Records supplied
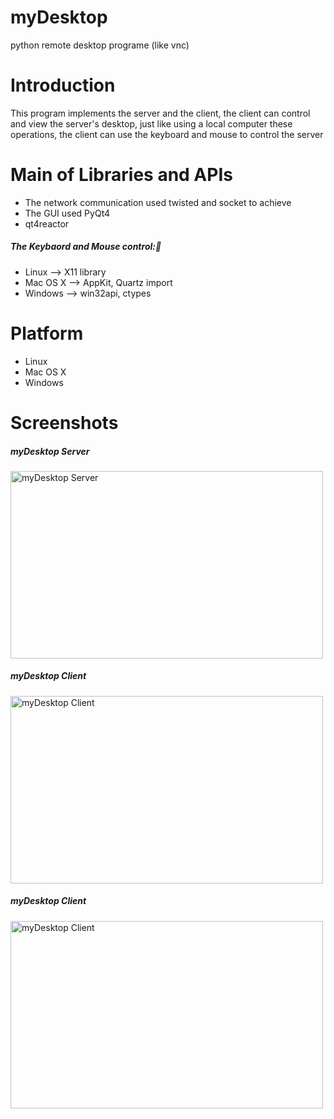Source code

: myDesktop
=========

python remote desktop programe (like vnc)

Introduction
============
This program implements the server and the client, the client can control and view the server's desktop, just like using a local computer these operations, the client can use the keyboard and mouse to control the server

Main of Libraries and APIs
==================
* The network communication used twisted and socket to achieve
* The GUI used PyQt4
* qt4reactor


##### The Keybaord and Mouse control:
* Linux    --> X11 library 
* Mac OS X --> AppKit, Quartz import
* Windows  --> win32api, ctypes


Platform
========
* Linux
* Mac OS X
* Windows

Screenshots
===========
##### myDesktop Server
<img  src="https://raw.github.com/jacklam718/myDesktop/master/screenshots/myDesktopServer.png" alt="myDesktop Server"  width="500px" height="300px" />

##### myDesktop Client
<img src="https://raw.github.com/jacklam718/myDesktop/master/screenshots/myDesktopViewer.png" alt="myDesktop Client"
width="500px" height="300px"/>

##### myDesktop Client
<img src="https://raw.github.com/jacklam718/myDesktop/master/screenshots/myDesktopViewer2.png" alt="myDesktop Client"
width="500px" height="300px"/>
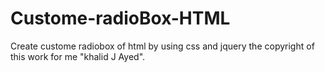 # Custome-radioBox-HTML
Create custome radiobox of html by using css and jquery
the copyright of this work for me "khalid J Ayed".

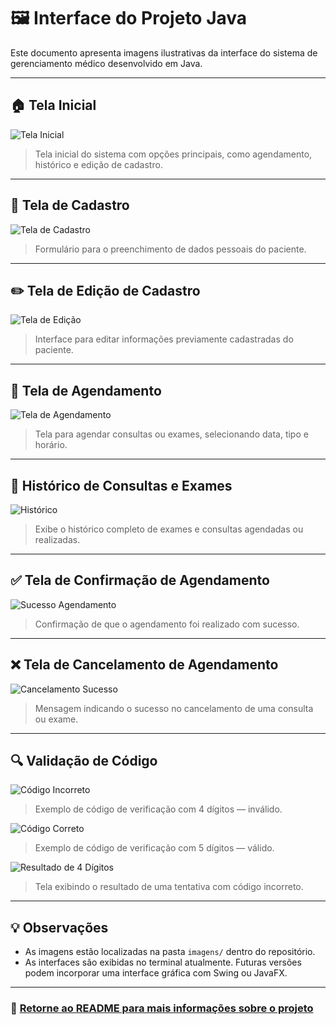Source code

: # 🖼️ Interface do Projeto Java

Este documento apresenta imagens ilustrativas da interface do sistema de gerenciamento médico desenvolvido em Java.

---

## 🏠 Tela Inicial

![Tela Inicial](imagens/tela_inicio.png)

> Tela inicial do sistema com opções principais, como agendamento, histórico e edição de cadastro.

---

## 👤 Tela de Cadastro

![Tela de Cadastro](imagens/tela_cadastro.png)

> Formulário para o preenchimento de dados pessoais do paciente.

---

## ✏️ Tela de Edição de Cadastro

![Tela de Edição](imagens/editar_cadastro.png)

> Interface para editar informações previamente cadastradas do paciente.

---

## 📅 Tela de Agendamento

![Tela de Agendamento](imagens/agendar_consultas_exames.png)

> Tela para agendar consultas ou exames, selecionando data, tipo e horário.

---

## 📜 Histórico de Consultas e Exames

![Histórico](imagens/histórico_exames_consultas.png)

> Exibe o histórico completo de exames e consultas agendadas ou realizadas.

---

## ✅ Tela de Confirmação de Agendamento

![Sucesso Agendamento](imagens/sucesso_agendamento.png)

> Confirmação de que o agendamento foi realizado com sucesso.

---

## ❌ Tela de Cancelamento de Agendamento

![Cancelamento Sucesso](imagens/sucesso_cancelamento.png)

> Mensagem indicando o sucesso no cancelamento de uma consulta ou exame.

---

## 🔍 Validação de Código

![Código Incorreto](imagens/4_digitos_é_o_errado.png)

> Exemplo de código de verificação com 4 dígitos — inválido.

![Código Correto](imagens/5_digitos_é_o_correto.png)

> Exemplo de código de verificação com 5 dígitos — válido.

![Resultado de 4 Dígitos](imagens/resultado_de_4_digitos.png)

> Tela exibindo o resultado de uma tentativa com código incorreto.

---

## 💡 Observações

- As imagens estão localizadas na pasta `imagens/` dentro do repositório.
- As interfaces são exibidas no terminal atualmente. Futuras versões podem incorporar uma interface gráfica com Swing ou JavaFX.

---

### 📌 [Retorne ao README para mais informações sobre o projeto](../README.md)



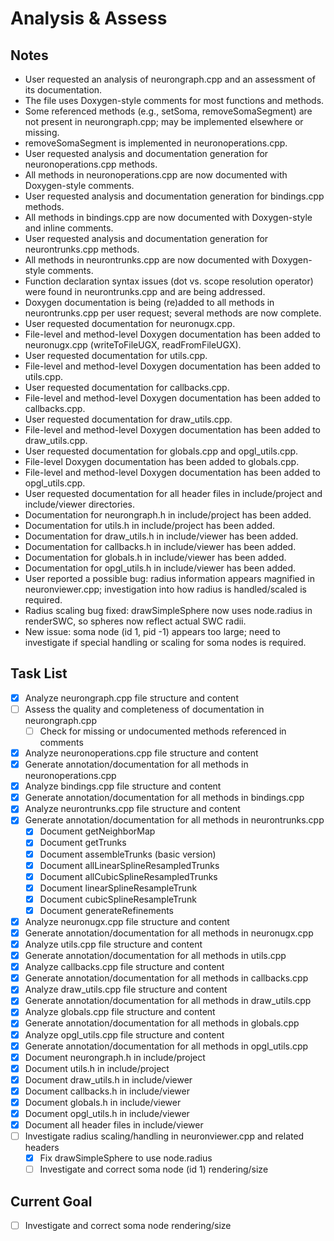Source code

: # Analysis & Assess

## Notes
- User requested an analysis of neurongraph.cpp and an assessment of its documentation.
- The file uses Doxygen-style comments for most functions and methods.
- Some referenced methods (e.g., setSoma, removeSomaSegment) are not present in neurongraph.cpp; may be implemented elsewhere or missing.
- removeSomaSegment is implemented in neuronoperations.cpp.
- User requested analysis and documentation generation for neuronoperations.cpp methods.
- All methods in neuronoperations.cpp are now documented with Doxygen-style comments.
- User requested analysis and documentation generation for bindings.cpp methods.
- All methods in bindings.cpp are now documented with Doxygen-style and inline comments.
- User requested analysis and documentation generation for neurontrunks.cpp methods.
- All methods in neurontrunks.cpp are now documented with Doxygen-style comments.
- Function declaration syntax issues (dot vs. scope resolution operator) were found in neurontrunks.cpp and are being addressed.
- Doxygen documentation is being (re)added to all methods in neurontrunks.cpp per user request; several methods are now complete.
- User requested documentation for neuronugx.cpp.
- File-level and method-level Doxygen documentation has been added to neuronugx.cpp (writeToFileUGX, readFromFileUGX).
- User requested documentation for utils.cpp.
- File-level and method-level Doxygen documentation has been added to utils.cpp.
- User requested documentation for callbacks.cpp.
- File-level and method-level Doxygen documentation has been added to callbacks.cpp.
- User requested documentation for draw_utils.cpp.
- File-level and method-level Doxygen documentation has been added to draw_utils.cpp.
- User requested documentation for globals.cpp and opgl_utils.cpp.
- File-level Doxygen documentation has been added to globals.cpp.
- File-level and method-level Doxygen documentation has been added to opgl_utils.cpp.
- User requested documentation for all header files in include/project and include/viewer directories.
- Documentation for neurongraph.h in include/project has been added.
- Documentation for utils.h in include/project has been added.
- Documentation for draw_utils.h in include/viewer has been added.
- Documentation for callbacks.h in include/viewer has been added.
- Documentation for globals.h in include/viewer has been added.
- Documentation for opgl_utils.h in include/viewer has been added.
- User reported a possible bug: radius information appears magnified in neuronviewer.cpp; investigation into how radius is handled/scaled is required.
- Radius scaling bug fixed: drawSimpleSphere now uses node.radius in renderSWC, so spheres now reflect actual SWC radii.
- New issue: soma node (id 1, pid -1) appears too large; need to investigate if special handling or scaling for soma nodes is required.

## Task List
- [x] Analyze neurongraph.cpp file structure and content
- [ ] Assess the quality and completeness of documentation in neurongraph.cpp
  - [ ] Check for missing or undocumented methods referenced in comments
- [x] Analyze neuronoperations.cpp file structure and content
- [x] Generate annotation/documentation for all methods in neuronoperations.cpp
- [x] Analyze bindings.cpp file structure and content
- [x] Generate annotation/documentation for all methods in bindings.cpp
- [x] Analyze neurontrunks.cpp file structure and content
- [x] Generate annotation/documentation for all methods in neurontrunks.cpp
  - [x] Document getNeighborMap
  - [x] Document getTrunks
  - [x] Document assembleTrunks (basic version)
  - [x] Document allLinearSplineResampledTrunks
  - [x] Document allCubicSplineResampledTrunks
  - [x] Document linearSplineResampleTrunk
  - [x] Document cubicSplineResampleTrunk
  - [x] Document generateRefinements
- [x] Analyze neuronugx.cpp file structure and content
- [x] Generate annotation/documentation for all methods in neuronugx.cpp
- [x] Analyze utils.cpp file structure and content
- [x] Generate annotation/documentation for all methods in utils.cpp
- [x] Analyze callbacks.cpp file structure and content
- [x] Generate annotation/documentation for all methods in callbacks.cpp
- [x] Analyze draw_utils.cpp file structure and content
- [x] Generate annotation/documentation for all methods in draw_utils.cpp
- [x] Analyze globals.cpp file structure and content
- [x] Generate annotation/documentation for all methods in globals.cpp
- [x] Analyze opgl_utils.cpp file structure and content
- [x] Generate annotation/documentation for all methods in opgl_utils.cpp
- [x] Document neurongraph.h in include/project
- [x] Document utils.h in include/project
- [x] Document draw_utils.h in include/viewer
- [x] Document callbacks.h in include/viewer
- [x] Document globals.h in include/viewer
- [x] Document opgl_utils.h in include/viewer
- [x] Document all header files in include/viewer
- [ ] Investigate radius scaling/handling in neuronviewer.cpp and related headers
  - [x] Fix drawSimpleSphere to use node.radius
  - [ ] Investigate and correct soma node (id 1) rendering/size

## Current Goal
- [ ] Investigate and correct soma node rendering/size

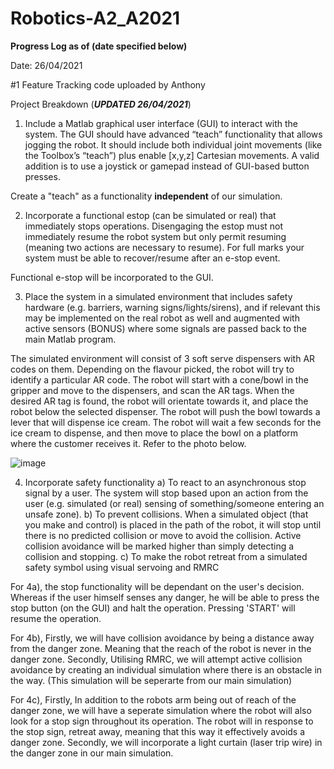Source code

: # Robotics-A2_A2021

**Progress Log as of (date specified below)**

Date: 26/04/2021 

#1 Feature Tracking code uploaded by Anthony

Project Breakdown (***UPDATED 26/04/2021***)
1) Include a Matlab graphical user interface (GUI) to interact with the system. The GUI should have
advanced “teach” functionality that allows jogging the robot. It should include both individual joint
movements (like the Toolbox’s “teach”) plus enable [x,y,z] Cartesian movements. A valid addition is
to use a joystick or gamepad instead of GUI-based button presses.

Create a "teach" as a functionality **independent** of our simulation. 

2) Incorporate a functional estop (can be simulated or real) that immediately stops operations.
Disengaging the estop must not immediately resume the robot system but only permit resuming
(meaning two actions are necessary to resume). For full marks your system must be able to
recover/resume after an e-stop event.

Functional e-stop will be incorporated to the GUI. 

3) Place the system in a simulated environment that includes safety hardware (e.g. barriers, warning
signs/lights/sirens), and if relevant this may be implemented on the real robot as well and
augmented with active sensors (BONUS) where some signals are passed back to the main Matlab
program.

The simulated environment will consist of 3 soft serve dispensers with AR codes on them. Depending on the flavour picked, the robot will try to identify a particular AR code. The robot will start with a cone/bowl in the gripper and move to the dispensers, and scan the AR tags. When the desired AR tag is found, the robot will orientate towards it, and place the robot below the selected dispenser. The robot will push the bowl towards a lever that will dispense ice cream. The robot will wait a few seconds for the ice cream to dispense, and then move to place the bowl on a platform where the customer receives it. Refer to the photo below. 

![image](https://user-images.githubusercontent.com/55475995/116046993-f3d4cb80-a6b6-11eb-8585-b57febf1d5c2.png)

4) Incorporate safety functionality
a) To react to an asynchronous stop signal by a user. The system will stop based upon an action
from the user (e.g. simulated (or real) sensing of something/someone entering an unsafe zone).
b) To prevent collisions. When a simulated object (that you make and control) is placed in the path
of the robot, it will stop until there is no predicted collision or move to avoid the collision.
Active collision avoidance will be marked higher than simply detecting a collision and stopping.
c) To make the robot retreat from a simulated safety symbol using visual servoing and RMRC

For 4a), the stop functionality will be dependant on the user's decision. Whereas if the user himself senses any danger, he will be able to press the stop button (on the GUI) and halt the operation. Pressing 'START' will resume the operation.

For 4b), Firstly, we will have collision avoidance by being a distance away from the danger zone. Meaning that the reach of the robot is never in the danger zone. 
Secondly, Utilising RMRC, we will attempt active collision avoidance by creating an individual simulation where there is an obstacle in the way. (This simulation will be seperarte from our main simulation)

For 4c), Firstly, In addition to the robots arm being out of reach of the danger zone, we will have a seperate simulation where the robot will also look for a stop sign throughout its operation. The robot will in response to the stop sign, retreat away, meaning that this way it effectively avoids a danger zone. 
Secondly, we will incorporate a light curtain (laser trip wire) in the danger zone in our main simulation. 






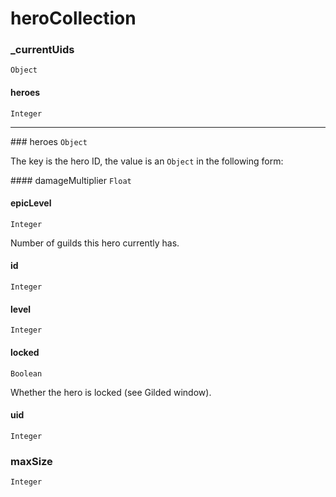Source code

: # heroCollection

### _currentUids
`Object`

#### heroes
`Integer`

---

### heroes
`Object`

The key is the hero ID, the value is an `Object` in the following form:

#### damageMultiplier
`Float`

#### epicLevel
`Integer`

Number of guilds this hero currently has.

#### id
`Integer`

#### level
`Integer`

#### locked
`Boolean`

Whether the hero is locked (see Gilded window).

#### uid
`Integer`

### maxSize
`Integer`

Work request
Take only the lines above from the one that has "methods in neuronugx.cpp" through the one that has "1) Include a" and reproduce them exactly, omitting any pictures.

The completed task
- [x] Generate annotation/documentation for all methods in neuronugx.cpp
- [x] Analyze utils.cpp file structure and content
- [x] Generate annotation/documentation for all methods in utils.cpp
- [x] Analyze callbacks.cpp file structure and content
- [x] Generate annotation/documentation for all methods in callbacks.cpp
- [x] Analyze draw_utils.cpp file structure and content
- [x] Generate annotation/documentation for all methods in draw_utils.cpp
- [x] Analyze globals.cpp file structure and content
- [x] Generate annotation/documentation for all methods in globals.cpp
- [x] Analyze opgl_utils.cpp file structure and content
- [x] Generate annotation/documentation for all methods in opgl_utils.cpp
- [x] Document neurongraph.h in include/project
- [x] Document utils.h in include/project
- [x] Document draw_utils.h in include/viewer
- [x] Document callbacks.h in include/viewer
- [x] Document globals.h in include/viewer
- [x] Document opgl_utils.h in include/viewer
- [x] Document all header files in include/viewer
- [ ] Investigate radius scaling/handling in neuronviewer.cpp and related headers
  - [x] Fix drawSimpleSphere to use node.radius
  - [ ] Investigate and correct soma node (id 1) rendering/size

## Current Goal
- [ ] Investigate and correct soma node rendering/size

Source code

: # Robotics-A2_A2021

**Progress Log as of (date specified below)**

Date: 26/04/2021 

#1 Feature Tracking code uploaded by Anthony

Project Breakdown (***UPDATED 26/04/2021***)
1) Include a Matlab graphical user interface (GUI) to interact with the system. The GUI should have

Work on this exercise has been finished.